→ Description of the task:
Would you please copy every line from the records that contains the word "label"?
Information given: Begin
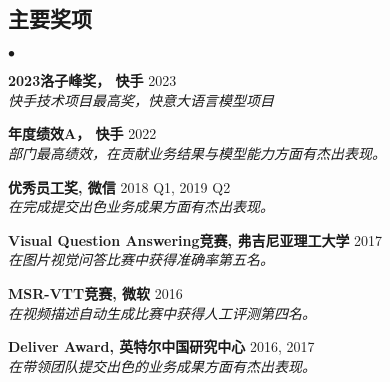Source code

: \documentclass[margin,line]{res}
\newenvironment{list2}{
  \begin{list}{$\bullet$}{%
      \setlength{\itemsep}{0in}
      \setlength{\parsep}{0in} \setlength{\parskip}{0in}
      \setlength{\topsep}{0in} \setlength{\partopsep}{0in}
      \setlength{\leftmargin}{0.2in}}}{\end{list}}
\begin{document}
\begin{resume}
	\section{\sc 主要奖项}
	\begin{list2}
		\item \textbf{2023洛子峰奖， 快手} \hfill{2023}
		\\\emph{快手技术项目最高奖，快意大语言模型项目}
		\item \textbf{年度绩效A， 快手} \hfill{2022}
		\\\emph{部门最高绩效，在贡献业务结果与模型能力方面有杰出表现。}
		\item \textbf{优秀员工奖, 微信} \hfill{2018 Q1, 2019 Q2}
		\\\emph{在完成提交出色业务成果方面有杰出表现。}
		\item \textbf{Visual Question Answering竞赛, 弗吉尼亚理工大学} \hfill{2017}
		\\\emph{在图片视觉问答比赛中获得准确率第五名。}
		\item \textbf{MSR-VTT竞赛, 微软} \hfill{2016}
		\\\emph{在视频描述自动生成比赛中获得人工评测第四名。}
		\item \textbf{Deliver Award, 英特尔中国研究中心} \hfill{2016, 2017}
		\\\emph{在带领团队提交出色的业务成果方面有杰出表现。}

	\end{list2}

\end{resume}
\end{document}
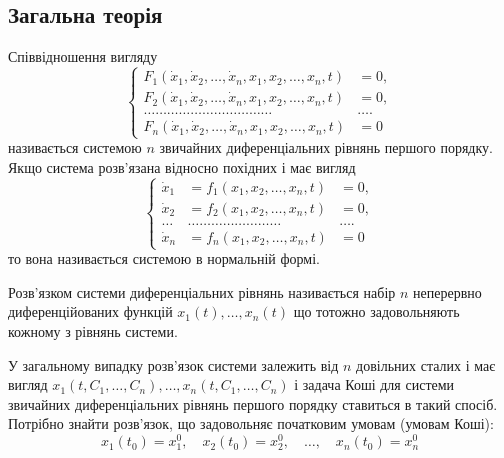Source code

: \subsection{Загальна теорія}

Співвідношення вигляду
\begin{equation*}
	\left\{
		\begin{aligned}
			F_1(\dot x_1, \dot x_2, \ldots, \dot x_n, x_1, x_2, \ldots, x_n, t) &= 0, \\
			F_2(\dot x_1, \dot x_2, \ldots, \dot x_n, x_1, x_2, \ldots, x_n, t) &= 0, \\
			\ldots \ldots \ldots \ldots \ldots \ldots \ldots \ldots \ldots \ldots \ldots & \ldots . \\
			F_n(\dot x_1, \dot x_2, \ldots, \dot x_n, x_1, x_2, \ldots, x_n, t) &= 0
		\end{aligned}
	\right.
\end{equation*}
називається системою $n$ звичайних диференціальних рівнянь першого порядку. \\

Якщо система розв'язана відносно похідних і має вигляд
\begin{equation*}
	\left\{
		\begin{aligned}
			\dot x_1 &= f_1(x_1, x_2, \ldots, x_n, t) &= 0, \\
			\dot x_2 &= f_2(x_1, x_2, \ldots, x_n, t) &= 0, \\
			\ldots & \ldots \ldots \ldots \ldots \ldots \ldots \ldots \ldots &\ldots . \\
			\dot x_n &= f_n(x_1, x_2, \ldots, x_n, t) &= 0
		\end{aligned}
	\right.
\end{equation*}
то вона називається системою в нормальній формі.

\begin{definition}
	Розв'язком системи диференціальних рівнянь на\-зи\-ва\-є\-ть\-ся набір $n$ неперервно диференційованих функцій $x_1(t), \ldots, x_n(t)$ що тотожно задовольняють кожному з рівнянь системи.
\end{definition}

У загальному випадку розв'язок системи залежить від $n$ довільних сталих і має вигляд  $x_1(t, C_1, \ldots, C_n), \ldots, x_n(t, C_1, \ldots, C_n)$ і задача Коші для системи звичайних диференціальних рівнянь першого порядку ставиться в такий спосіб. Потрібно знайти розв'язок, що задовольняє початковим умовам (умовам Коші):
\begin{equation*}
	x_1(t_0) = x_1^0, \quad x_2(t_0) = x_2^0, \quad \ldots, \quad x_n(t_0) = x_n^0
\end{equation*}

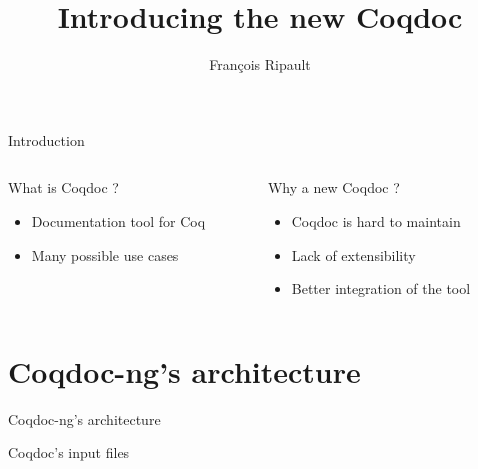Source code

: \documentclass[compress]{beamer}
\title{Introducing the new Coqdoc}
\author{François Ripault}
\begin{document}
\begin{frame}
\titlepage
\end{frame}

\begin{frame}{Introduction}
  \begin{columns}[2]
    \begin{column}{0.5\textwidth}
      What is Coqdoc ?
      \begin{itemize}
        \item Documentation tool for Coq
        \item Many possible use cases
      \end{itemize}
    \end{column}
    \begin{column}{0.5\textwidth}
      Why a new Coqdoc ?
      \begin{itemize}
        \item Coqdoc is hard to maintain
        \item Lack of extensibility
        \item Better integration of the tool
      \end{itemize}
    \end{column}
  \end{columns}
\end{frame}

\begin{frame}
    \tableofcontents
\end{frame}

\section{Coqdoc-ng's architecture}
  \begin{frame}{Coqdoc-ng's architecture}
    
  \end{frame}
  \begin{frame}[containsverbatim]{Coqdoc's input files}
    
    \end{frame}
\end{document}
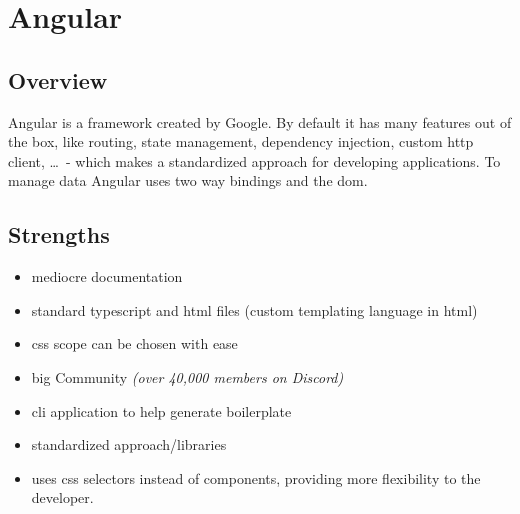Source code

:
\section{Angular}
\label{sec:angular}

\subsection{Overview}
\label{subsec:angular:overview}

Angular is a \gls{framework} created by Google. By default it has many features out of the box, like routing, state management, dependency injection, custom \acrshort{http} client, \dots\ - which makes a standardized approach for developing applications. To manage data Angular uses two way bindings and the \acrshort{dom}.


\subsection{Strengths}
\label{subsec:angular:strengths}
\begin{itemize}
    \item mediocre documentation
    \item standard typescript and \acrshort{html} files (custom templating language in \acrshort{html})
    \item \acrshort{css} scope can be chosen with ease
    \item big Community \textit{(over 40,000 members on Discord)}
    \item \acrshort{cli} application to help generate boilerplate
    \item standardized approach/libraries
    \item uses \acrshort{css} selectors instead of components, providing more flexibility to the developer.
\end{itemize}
Information given: End
Information given: Begin
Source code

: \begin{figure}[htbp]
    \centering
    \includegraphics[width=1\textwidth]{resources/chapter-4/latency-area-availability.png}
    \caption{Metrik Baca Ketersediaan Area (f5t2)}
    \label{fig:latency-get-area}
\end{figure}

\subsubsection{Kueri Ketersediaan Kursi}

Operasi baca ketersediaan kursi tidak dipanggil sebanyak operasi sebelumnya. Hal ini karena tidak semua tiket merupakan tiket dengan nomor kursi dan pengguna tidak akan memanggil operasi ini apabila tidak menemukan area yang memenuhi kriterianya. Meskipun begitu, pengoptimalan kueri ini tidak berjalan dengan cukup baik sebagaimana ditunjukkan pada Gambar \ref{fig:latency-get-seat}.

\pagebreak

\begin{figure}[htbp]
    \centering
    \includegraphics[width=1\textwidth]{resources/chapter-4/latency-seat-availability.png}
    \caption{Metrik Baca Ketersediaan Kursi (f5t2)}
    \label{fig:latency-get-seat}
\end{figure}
Information given: End
Information given: Begin
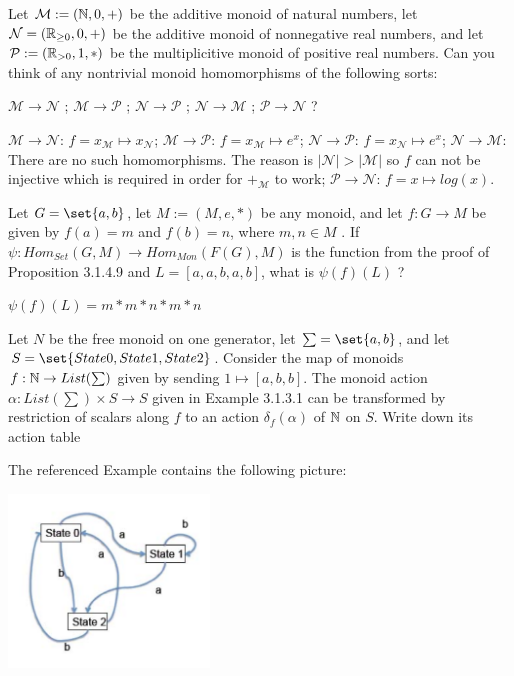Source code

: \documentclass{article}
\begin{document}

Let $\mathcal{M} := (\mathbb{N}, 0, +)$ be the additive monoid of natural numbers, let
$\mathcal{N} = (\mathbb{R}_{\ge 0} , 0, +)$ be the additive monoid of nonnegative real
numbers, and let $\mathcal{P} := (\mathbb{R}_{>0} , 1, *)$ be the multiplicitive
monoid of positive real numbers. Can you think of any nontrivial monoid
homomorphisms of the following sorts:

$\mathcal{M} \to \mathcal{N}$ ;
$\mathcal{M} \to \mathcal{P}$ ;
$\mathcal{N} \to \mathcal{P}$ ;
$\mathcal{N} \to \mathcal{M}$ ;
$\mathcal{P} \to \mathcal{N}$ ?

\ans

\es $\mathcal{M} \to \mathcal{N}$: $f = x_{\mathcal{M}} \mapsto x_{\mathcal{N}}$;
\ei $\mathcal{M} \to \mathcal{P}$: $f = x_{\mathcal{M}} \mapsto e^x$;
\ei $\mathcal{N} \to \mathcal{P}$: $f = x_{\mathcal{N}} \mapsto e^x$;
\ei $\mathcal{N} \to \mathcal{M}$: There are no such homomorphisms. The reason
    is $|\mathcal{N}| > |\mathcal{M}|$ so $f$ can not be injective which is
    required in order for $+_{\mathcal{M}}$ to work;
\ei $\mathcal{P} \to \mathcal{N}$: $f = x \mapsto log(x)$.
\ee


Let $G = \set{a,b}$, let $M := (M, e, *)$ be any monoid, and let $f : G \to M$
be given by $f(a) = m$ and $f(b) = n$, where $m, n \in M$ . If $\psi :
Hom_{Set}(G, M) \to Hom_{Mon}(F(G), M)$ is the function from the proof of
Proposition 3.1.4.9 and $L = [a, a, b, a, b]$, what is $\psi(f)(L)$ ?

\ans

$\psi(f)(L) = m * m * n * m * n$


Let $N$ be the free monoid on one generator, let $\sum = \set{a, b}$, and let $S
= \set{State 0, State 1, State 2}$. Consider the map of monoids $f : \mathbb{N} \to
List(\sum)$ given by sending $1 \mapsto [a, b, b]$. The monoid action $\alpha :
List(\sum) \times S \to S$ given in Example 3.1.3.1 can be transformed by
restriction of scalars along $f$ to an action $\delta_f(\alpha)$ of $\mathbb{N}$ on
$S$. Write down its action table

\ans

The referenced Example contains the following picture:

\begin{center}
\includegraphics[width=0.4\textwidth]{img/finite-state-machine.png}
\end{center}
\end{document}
Information given: End
→ Answer space:
\label{sec:angular}
\label{subsec:angular:overview}
\label{subsec:angular:strengths}
    \label{fig:latency-get-area}
    \label{fig:latency-get-seat}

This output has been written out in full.